BEC & Phishing Susceptibility: ThreatNG evaluates an organization's susceptibility to Business Email Compromise (BEC) by analyzing domain permutations, missing DMARC/SPF records, and compromised credentials, helping to prevent one of the most common incident types.
Investigation Modules for Deep Context
ThreatNG’s investigation modules provide the granular detail needed during an incident to understand the threat's scope and nature.
Domain Intelligence: This module provides a comprehensive view of domain-related risks, including DNS records, associated vendors, and potential for domain permutations (typosquatting) that could be used in phishing campaigns.
Subdomain Intelligence: It analyzes subdomains for security headers, cloud hosting details, and content identification, helping to pinpoint compromised or vulnerable subdomains that might be part of an active attack.
Social Media & LinkedIn Discovery: These modules identify employees susceptible to social engineering and monitor public chatter for threat actor plans, providing crucial context on potential human-targeted attacks.
Intelligence Repositories for Threat Attribution
ThreatNG’s intelligence repositories (DarCache) provide the data needed to attribute threats and understand attacker capabilities.
Compromised Credentials (DarCache Rupture): This repository tracks organizational emails associated with breaches. During an incident, checking this can quickly confirm if a user account was compromised via a known leak.
Ransomware Groups and Activities (DarCache Ransomware): This tracks over 100 ransomware gangs, providing insights into their tactics, techniques, and procedures (TTPs). This information is vital for understanding a ransomware actor's behavior during an active incident.
Vulnerabilities (DarCache Vulnerability): This repository fuses data from NVD, KEV, and EPSS to provide a prioritized view of vulnerabilities, helping IR teams focus on the most critical flaws being exploited in the wild.
Continuous Monitoring and Reporting
Continuous monitoring ensures that the organization’s security posture is always visible, and reporting provides the necessary documentation for stakeholders.
Real-Time Alerts: ThreatNG continuously monitors the external attack surface and alerts IR teams to new risks, such as open ports or exposed buckets, as they appear.
Risk-Prioritized Reporting: Reports are categorized by risk level (High, Medium, Low), enabling IR teams to focus on the most immediate threats and communicate effectively with executive leadership.
Cooperation with Complementary Solutions
ThreatNG enhances the effectiveness of other security tools by providing high-fidelity external intelligence.
SIEM Integration: ThreatNG feeds data on compromised credentials, domain permutations, and vulnerabilities into Security Information and Event Management (SIEM) systems. This enables the SIEM to correlate external threats with internal logs to accelerate incident detection.
SOAR Automation: Integration with Security Orchestration, Automation, and Response (SOAR) platforms enables automated responses to ThreatNG findings, such as blocking malicious domains or resetting compromised passwords.

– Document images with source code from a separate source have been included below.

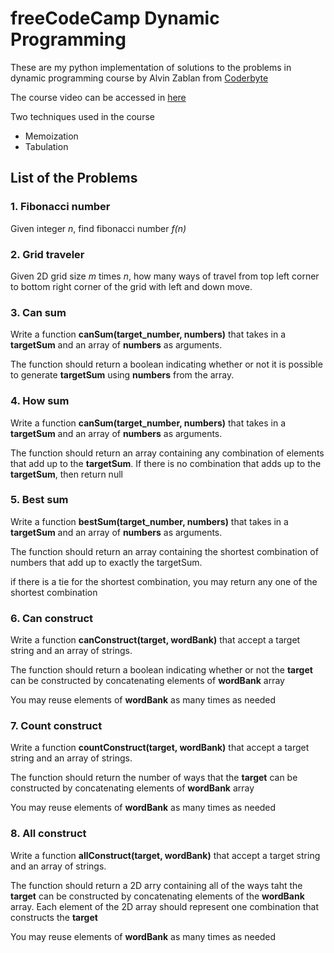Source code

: # freeCodeCamp Dynamic Programming

These are my python implementation of solutions to the problems in dynamic programming course by Alvin Zablan from [Coderbyte](https://www.youtube.com/channel/UCOJtQcnBnIy4LERo6vkrItg)

The course video can be accessed in [here](https://www.youtube.com/watch?v=oBt53YbR9Kk) 

Two techniques used in the course
- Memoization
- Tabulation

## List of the Problems

### 1. Fibonacci number

Given integer *n*, find fibonacci number *f(n)*

### 2. Grid traveler
Given 2D grid size *m* times *n*, how many ways of travel from top left corner to bottom right corner of the grid with left and down move.

### 3. Can sum

Write a function **canSum(target_number, numbers)** that takes in a **targetSum** and an array of **numbers** as arguments.

The function should return a boolean indicating whether or not it is possible to generate **targetSum** using **numbers** from the array.

### 4. How sum

Write a function **canSum(target_number, numbers)** that takes in a **targetSum** and an array of **numbers** as arguments.

The function should return an array containing any combination of elements that add up to the **targetSum**. If there is no combination that adds up to the **targetSum**, then return null

### 5. Best sum

Write a function **bestSum(target_number, numbers)** that takes in a **targetSum** and an array of **numbers** as arguments.

The function should return an array containing the shortest combination of numbers that add up to exactly the targetSum.

if there is a tie for the shortest combination, you may return any one of the shortest combination

### 6. Can construct

Write a function **canConstruct(target, wordBank)** that accept a target string and an array of strings.

The function should return a boolean indicating whether or not the **target** can be constructed by concatenating elements of **wordBank** array

You may reuse elements of **wordBank** as many times as needed

### 7. Count construct

Write a function **countConstruct(target, wordBank)** that accept a target string and an array of strings.

The function should return the number of ways that the **target** can be constructed by concatenating elements of **wordBank** array

You may reuse elements of **wordBank** as many times as needed

### 8. All construct

Write a function **allConstruct(target, wordBank)** that accept a target string and an array of strings.

The function should return a 2D arry containing all of the ways taht the **target** can be constructed by concatenating elements of the **wordBank** array. Each element of the 2D array should represent one combination that constructs the **target**

You may reuse elements of **wordBank** as many times as needed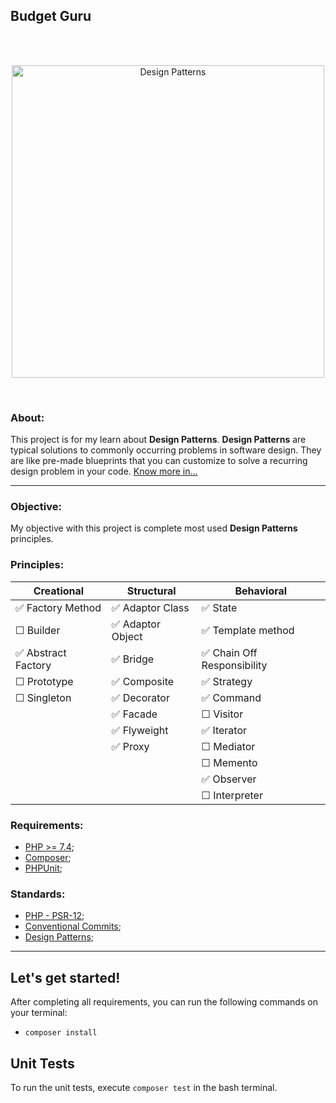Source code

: ## Budget Guru
<br><br><p align="center"><a><img src="https://miro.medium.com/max/800/1*T9MUlipF_SkXA-0BlSWKjA.jpeg" width="500" alt="Design Patterns"></a></p><br>

### About:
This project is for my learn about **Design Patterns**.
**Design Patterns** are typical solutions to commonly occurring problems in software design. 
They are like pre-made blueprints that you can customize to solve a recurring design problem in your code.
[Know more in...](https://refactoring.guru/design-patterns/what-is-pattern)

--- 

### Objective:
My objective with this project is complete most used **Design Patterns** principles.

### Principles:
| **Creational**     | **Structural**   | **Behavioral**             |
|--------------------|------------------|----------------------------|
| ✅ Factory Method   | ✅ Adaptor Class  | ✅ State                    |
| ☐ Builder          | ✅ Adaptor Object | ✅ Template method          |
| ✅ Abstract Factory | ✅ Bridge         | ✅ Chain Off Responsibility |
| ☐ Prototype        | ✅ Composite      | ✅ Strategy                 |
| ☐ Singleton        | ✅ Decorator      | ✅ Command                  |
|                    | ✅ Facade         | ☐ Visitor                  |
|                    | ✅ Flyweight      | ✅ Iterator                 |
|                    | ✅ Proxy          | ☐ Mediator                 |
|                    |                  | ☐ Memento                  |
|                    |                  | ✅ Observer                 |
|                    |                  | ☐ Interpreter              |

[//]: # ( ✅ ☐ )
### Requirements:
- [PHP >= 7.4](https://www.php.net/);
- [Composer](https://getcomposer.org/download/);
- [PHPUnit](https://phpunit.de/manual/6.5/en/installation.html);


### Standards:
- [PHP - PSR-12](https://www.php-fig.org/psr/psr-12/);
- [Conventional Commits](https://www.conventionalcommits.org/);
- [Design Patterns](https://refactoring.guru/design-patterns);

--- 

## Let's get started!
After completing all requirements, you can run the following commands on your terminal:
- `composer install`

## Unit Tests
To run the unit tests, execute `composer test` in the bash terminal.
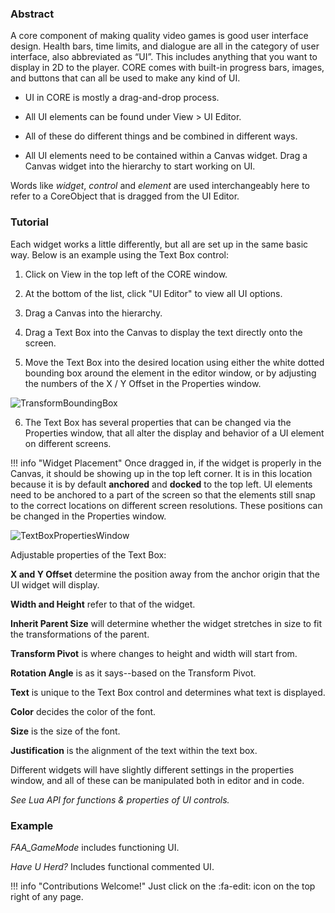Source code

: ### Abstract

A core component of making quality video games is good user interface design. Health bars, time limits, and dialogue are all in the category of user interface, also abbreviated as “UI”. This includes anything that you want to display in 2D to the player. CORE comes with built-in progress bars, images, and buttons that can all be used to make any kind of UI.


- UI in CORE is mostly a drag-and-drop process.

- All UI elements can be found under View > UI Editor.

- All of these do different things and be combined in different ways. 

- All UI elements need to be contained within a Canvas widget. Drag a Canvas widget into the hierarchy to start working on UI.

Words like *widget*, *control* and *element* are used interchangeably here to refer to a CoreObject that is dragged from the UI Editor.

### Tutorial


Each widget works a little differently, but all are set up in the same basic way. 
Below is an example using the Text Box control:


1. Click on View in the top left of the CORE window. 

2. At the bottom of the list, click "UI Editor" to view all UI options.

3. Drag a Canvas into the hierarchy.

4. Drag a Text Box into the Canvas to display the text directly onto the screen.

5. Move the Text Box into the desired location using either the white dotted bounding box around the element in the editor window, or by adjusting the numbers of the X / Y Offset in the Properties window.

![TransformBoundingBox](/img/EditorManual/UI/TextBoxUiElement.PNG)

6. The Text Box has several properties that can be changed via the Properties window, that all alter the display and behavior of a UI element on different screens.


!!! info "Widget Placement"
    Once dragged in, if the widget is properly in the Canvas, it should be showing up in the top left corner. 
    It is in this location because it is by default **anchored** and **docked** to the top left. UI elements need to be anchored to a part of the screen so that the elements still snap to the correct locations on different screen resolutions. These positions can be changed in the Properties window.

![TextBoxPropertiesWindow](/img/EditorManual/UI/WidgetExampole.PNG)

Adjustable properties of the Text Box: 


**X and Y Offset** determine the position away from the anchor origin that the UI widget will display. 

**Width and Height** refer to that of the widget.

**Inherit Parent Size** will determine whether the widget stretches in size to fit the transformations of the parent.

**Transform Pivot** is where changes to height and width will start from.

**Rotation Angle** is as it says--based on the Transform Pivot.

**Text** is unique to the Text Box control and determines what text is displayed.

**Color** decides the color of the font.

**Size** is the size of the font.

**Justification** is the alignment of the text within the text box.


Different widgets will have slightly different settings in the properties window, and all of these can be manipulated both in editor and in code.

*See Lua API for functions & properties of UI controls.*


### Example

*FAA_GameMode* includes functioning UI. 

*Have U Herd?* Includes functional commented UI.

!!! info "Contributions Welcome!"
    Just click on the :fa-edit: icon on the top right of any page.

Ticketing Systems: ThreatNG can automatically generate tickets in systems like Jira or ServiceNow for identified vulnerabilities, streamlining the remediation workflow for IR and IT teams.
Examples of ThreatNG in Incident Response
Scenario 1: Phishing Attack: ThreatNG detects a "lookalike" domain (typosquatting) registered by an attacker. It alerts the security team, who can block the domain at the firewall and email gateway before the phishing campaign reaches employees.
Scenario 2: Ransomware Prevention: ThreatNG identifies an exposed RDP port on a forgotten server. The IR team is alerted and closes the port before a ransomware group can use it for initial access.
Scenario 3: Credential Leak: ThreatNG picks up a dump of employee credentials on the dark web. It triggers an automated workflow that forces password resets for affected users, preventing account takeover.